We're adamant about maintaining whole body patients in whole body
suspension and we'll do everything we can to meet that obligation.  But if
the choice is between burial/cremation or switching everyone to head-only,
there is no doubt in our mind what we will do.  We haven't spent all of
these years protecting our patients just to surrender when the going gets
tough.

     So how do you choose which kind of suspension you want now, and how
do you keep your future options open?  You must compare your definition of
"ideal" with what you can afford.  One of the biggest unknowns in the
future is how much the true cost of cryonics will be as it becomes more
popular.  Some things will grow more expensive, some probably less.  But
the strength and continuation of your cryonics organization will be one of
the most critical factors, and possibly the true key, as to whether or not
you stay in suspension.  Doing the minimum possible as a member is not a
survival characteristic.

     I recommend you consider the solution I have chosen myself.  At least
for the next ten years, in these early days of cryonics, if you can afford
$120,000 in insurance or other funds, then plan for that amount but *choose
neurosuspension*.  If it happens that you need to be suspended in the next
decade, instead of spending money on keeping all of that extra mass
frozen, let those extra funds go toward research, marketing, legal funds,
and otherwise making sure your organization can thrive.   If you're still
kicking up your heels in ten years, and Alcor is so rich and powerful that
your measly extra thousands won't make a bit of difference, then you can
reconsider.  If it won't harm your organization, you could switch your
choice to whole body and take the extra information along.  If you want
whole body suspension today, I recommend funding it at a level of
$200,000, for the same reasons.  For insurance, the difference in premiums
won't be that much; and it could make all the difference in the world to
your cryonics group -- which could mean all the *time* in the world to you.


SIDEBAR

     The two questions that everyone wants answered but that they really
don't want to ask:

1.  So, umm, how do you, uhh, you know ... remove the head?

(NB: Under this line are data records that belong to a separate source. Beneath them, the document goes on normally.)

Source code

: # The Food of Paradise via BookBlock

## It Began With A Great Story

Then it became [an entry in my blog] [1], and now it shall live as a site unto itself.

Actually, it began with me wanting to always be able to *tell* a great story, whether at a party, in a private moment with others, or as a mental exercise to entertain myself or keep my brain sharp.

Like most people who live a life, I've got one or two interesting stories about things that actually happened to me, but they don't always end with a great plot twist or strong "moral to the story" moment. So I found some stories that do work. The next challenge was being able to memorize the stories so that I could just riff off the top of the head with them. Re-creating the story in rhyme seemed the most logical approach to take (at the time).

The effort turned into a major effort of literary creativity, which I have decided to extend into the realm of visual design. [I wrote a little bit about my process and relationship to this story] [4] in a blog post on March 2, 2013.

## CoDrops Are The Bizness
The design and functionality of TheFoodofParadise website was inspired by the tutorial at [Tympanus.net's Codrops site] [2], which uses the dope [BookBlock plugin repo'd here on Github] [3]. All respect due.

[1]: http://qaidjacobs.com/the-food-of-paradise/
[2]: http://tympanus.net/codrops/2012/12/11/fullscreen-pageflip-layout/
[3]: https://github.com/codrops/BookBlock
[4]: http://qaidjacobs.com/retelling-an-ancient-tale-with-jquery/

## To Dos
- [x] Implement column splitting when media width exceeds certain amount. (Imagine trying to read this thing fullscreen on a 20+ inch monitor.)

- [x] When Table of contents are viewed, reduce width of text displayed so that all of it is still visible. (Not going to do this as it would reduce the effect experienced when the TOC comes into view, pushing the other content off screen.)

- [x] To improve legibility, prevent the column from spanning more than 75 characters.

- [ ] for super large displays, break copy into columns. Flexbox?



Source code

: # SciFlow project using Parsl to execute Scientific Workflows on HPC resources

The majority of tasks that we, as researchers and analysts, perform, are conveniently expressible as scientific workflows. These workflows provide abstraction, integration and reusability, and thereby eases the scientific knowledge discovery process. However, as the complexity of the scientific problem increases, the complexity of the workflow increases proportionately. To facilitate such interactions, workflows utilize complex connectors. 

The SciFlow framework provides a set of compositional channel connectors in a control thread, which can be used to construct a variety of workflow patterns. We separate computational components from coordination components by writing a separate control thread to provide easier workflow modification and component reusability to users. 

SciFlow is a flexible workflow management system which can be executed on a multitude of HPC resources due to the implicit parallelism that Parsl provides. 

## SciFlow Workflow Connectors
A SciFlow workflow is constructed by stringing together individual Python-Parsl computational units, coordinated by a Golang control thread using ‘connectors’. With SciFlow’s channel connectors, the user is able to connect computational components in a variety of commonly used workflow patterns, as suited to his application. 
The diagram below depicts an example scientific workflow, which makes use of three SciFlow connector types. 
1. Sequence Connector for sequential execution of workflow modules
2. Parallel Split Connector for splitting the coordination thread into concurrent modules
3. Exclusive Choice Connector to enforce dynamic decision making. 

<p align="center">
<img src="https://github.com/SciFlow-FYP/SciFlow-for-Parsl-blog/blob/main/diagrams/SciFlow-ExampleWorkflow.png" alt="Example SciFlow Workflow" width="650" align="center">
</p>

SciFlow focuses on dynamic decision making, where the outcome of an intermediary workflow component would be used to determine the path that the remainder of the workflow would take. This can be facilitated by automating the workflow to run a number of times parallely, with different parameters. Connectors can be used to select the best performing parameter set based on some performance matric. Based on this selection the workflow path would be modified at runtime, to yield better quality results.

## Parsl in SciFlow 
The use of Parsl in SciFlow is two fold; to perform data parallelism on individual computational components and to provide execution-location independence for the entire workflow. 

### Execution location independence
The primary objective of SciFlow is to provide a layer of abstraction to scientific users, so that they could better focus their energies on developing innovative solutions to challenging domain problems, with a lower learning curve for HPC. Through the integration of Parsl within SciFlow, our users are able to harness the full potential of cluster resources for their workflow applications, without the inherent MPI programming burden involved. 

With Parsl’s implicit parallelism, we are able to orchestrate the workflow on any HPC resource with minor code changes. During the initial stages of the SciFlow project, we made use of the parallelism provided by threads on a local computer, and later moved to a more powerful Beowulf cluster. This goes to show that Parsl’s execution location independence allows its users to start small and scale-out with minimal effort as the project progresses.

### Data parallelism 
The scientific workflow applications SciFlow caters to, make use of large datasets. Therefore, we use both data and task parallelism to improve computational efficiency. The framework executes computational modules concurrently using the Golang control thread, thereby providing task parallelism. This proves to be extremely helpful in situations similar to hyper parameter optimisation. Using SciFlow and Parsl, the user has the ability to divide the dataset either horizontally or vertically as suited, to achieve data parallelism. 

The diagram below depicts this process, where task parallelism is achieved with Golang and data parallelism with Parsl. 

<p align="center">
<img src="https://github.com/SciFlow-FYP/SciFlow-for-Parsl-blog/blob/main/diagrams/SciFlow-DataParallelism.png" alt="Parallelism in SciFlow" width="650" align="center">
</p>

     Actually, we think of it as removing the body.  And you already know
the answer.  Since evolution and genetic technology have failed to come up
with neck zippers, pop tops, or screw-off heads, we have to use a scalpel
and a surgical saw, just as a surgeon would use for amputating a leg.  No
way around it.

2.  What do you *feel* like when you do that?

      Perhaps the most important thing that all medical and emergency
workers must learn is that one often has to do unpleasant procedures to
save someone's life.  A surgeon does not enjoy removing a child's leg
which has been mangled in an accident; but the surgeon knows his level of
technology is not good enough to save the leg -- only to save the life.
To do nothing would certainly condemn the child to death.  So the surgeon
does what he has to do and knows it is the only choice he has.

     It is not much harder emotionally to perform a neurosuspension than a
whole body suspension.  We don't know if cryonics will work in general or
if it will work for the particular acquaintance, friend, or relative we
are trying to save today.  But like the emergency workers and the surgeon,
we know that not to act at all means sure failure.  We do the best we can
for our patients, even if that rescue work requires that we perform
emotionally difficult tasks like removing their bodies.  We do this
because we care about them and want to see them alive and healthy again
someday.  And we do it because we want that same attitude to be present if
*our own* turn for suspension should come.